— DIRECTIONS FOR THIS TASK —
No pictures go into the copy. Write out every line below exactly.

(Document images with source code)
========
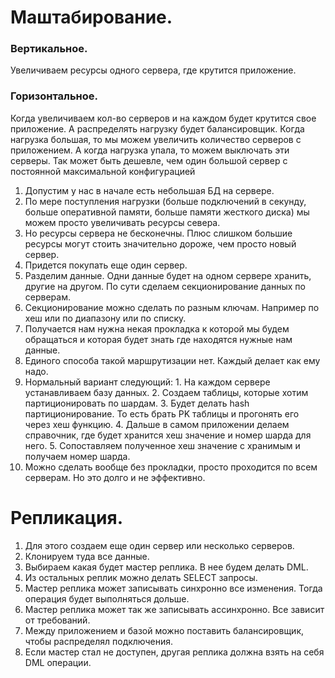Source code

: # Маштабирование.

### Вертикальное. 
Увеличиваем ресурсы одного сервера, где крутится приложение.

### Горизонтальное. 
Когда увеличиваем кол-во серверов и на каждом будет крутится свое приложение. А распределять нагрузку будет балансировщик.
Когда нагрузка большая, то мы можем увеличить количество серверов с приложением. А когда нагрузка упала, то можем выключать эти серверы. Так может быть дешевле, чем один большой сервер с постоянной максимальной конфигурацией

  1. Допустим у нас в начале есть небольшая БД на сервере. 
  2. По мере поступления нагрузки (больше подключений в секунду, больше оперативной памяти, больше памяти жесткого диска) мы можем просто увеличивать ресурсы севера. 
  3. Но ресурсы сервера не бесконечны. Плюс слишком большие ресурсы могут стоить значительно дороже, чем просто новый сервер.
  4. Придется покупать еще один сервер.
  5. Разделим данные. Одни данные будет на одном сервере хранить, другие на другом. По сути сделаем секционирование данных по серверам. 
  6. Секционирование можно сделать по разным ключам. Например по хеш или по диапазону или по списку. 
  7. Получается нам нужна некая прокладка к которой мы будем обращаться и которая будет знать где находятся нужные нам данные.
  8. Единого способа такой маршрутизации нет. Каждый делает как ему надо. 
  9. Нормальный вариант следующий: 
    1. На каждом сервере устанавливаем базу данных.
	2. Создаем таблицы, которые хотим партиционировать по шардам.
	3. Будет делать hash партиционирование. То есть брать PK таблицы и прогонять его через хеш функцию. 
	4. Дальше в самом приложении делаем справочник, где будет хранится хеш значение и номер шарда для него.
	5. Сопоставляем полученное хеш значение с хранимым и получаем номер шарда. 
  10. Можно сделать вообще без прокладки, просто проходится по всем серверам. Но это долго и не эффективно. 


# Репликация.
  1. Для этого создаем еще один сервер или несколько серверов. 
  2. Клонируем туда все данные. 
  3. Выбираем какая будет мастер реплика. В нее будем делать DML. 
  4. Из остальных реплик можно делать SELECT запросы. 
  5. Мастер реплика может записывать синхронно все изменения. Тогда операция будет выполняться дольше.
  6. Мастер реплика может так же записывать ассинхронно. Все зависит от требований.
  7. Между приложением и базой можно поставить балансировщик, чтобы распределял подключения. 
  8. Если мастер стал не доступен, другая реплика должна взять на себя DML операции.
========
— WRITTEN RESPONSE —
Source code

: # Маштабирование.

### Вертикальное. 
Увеличиваем ресурсы одного сервера, где крутится приложение.

### Горизонтальное. 
Когда увеличиваем кол-во серверов и на каждом будет крутится свое приложение. А распределять нагрузку будет балансировщик.
Когда нагрузка большая, то мы можем увеличить количество серверов с приложением. А когда нагрузка упала, то можем выключать эти серверы. Так может быть дешевле, чем один большой сервер с постоянной максимальной конфигурацией

  1. Допустим у нас в начале есть небольшая БД на сервере. 
  2. По мере поступления нагрузки (больше подключений в секунду, больше оперативной памяти, больше памяти жесткого диска) мы можем просто увеличивать ресурсы севера. 
  3. Но ресурсы сервера не бесконечны. Плюс слишком большие ресурсы могут стоить значительно дороже, чем просто новый сервер.
  4. Придется покупать еще один сервер.
  5. Разделим данные. Одни данные будет на одном сервере хранить, другие на другом. По сути сделаем секционирование данных по серверам. 
  6. Секционирование можно сделать по разным ключам. Например по хеш или по диапазону или по списку. 
  7. Получается нам нужна некая прокладка к которой мы будем обращаться и которая будет знать где находятся нужные нам данные.
  8. Единого способа такой маршрутизации нет. Каждый делает как ему надо. 
  9. Нормальный вариант следующий: 
    1. На каждом сервере устанавливаем базу данных.
	2. Создаем таблицы, которые хотим партиционировать по шардам.
	3. Будет делать hash партиционирование. То есть брать PK таблицы и прогонять его через хеш функцию. 
	4. Дальше в самом приложении делаем справочник, где будет хранится хеш значение и номер шарда для него.
	5. Сопоставляем полученное хеш значение с хранимым и получаем номер шарда. 
  10. Можно сделать вообще без прокладки, просто проходится по всем серверам. Но это долго и не эффективно. 


# Репликация.
  1. Для этого создаем еще один сервер или несколько серверов. 
  2. Клонируем туда все данные. 
  3. Выбираем какая будет мастер реплика. В нее будем делать DML. 
  4. Из остальных реплик можно делать SELECT запросы. 
  5. Мастер реплика может записывать синхронно все изменения. Тогда операция будет выполняться дольше.
  6. Мастер реплика может так же записывать ассинхронно. Все зависит от требований.
  7. Между приложением и базой можно поставить балансировщик, чтобы распределял подключения. 
  8. Если мастер стал не доступен, другая реплика должна взять на себя DML операции.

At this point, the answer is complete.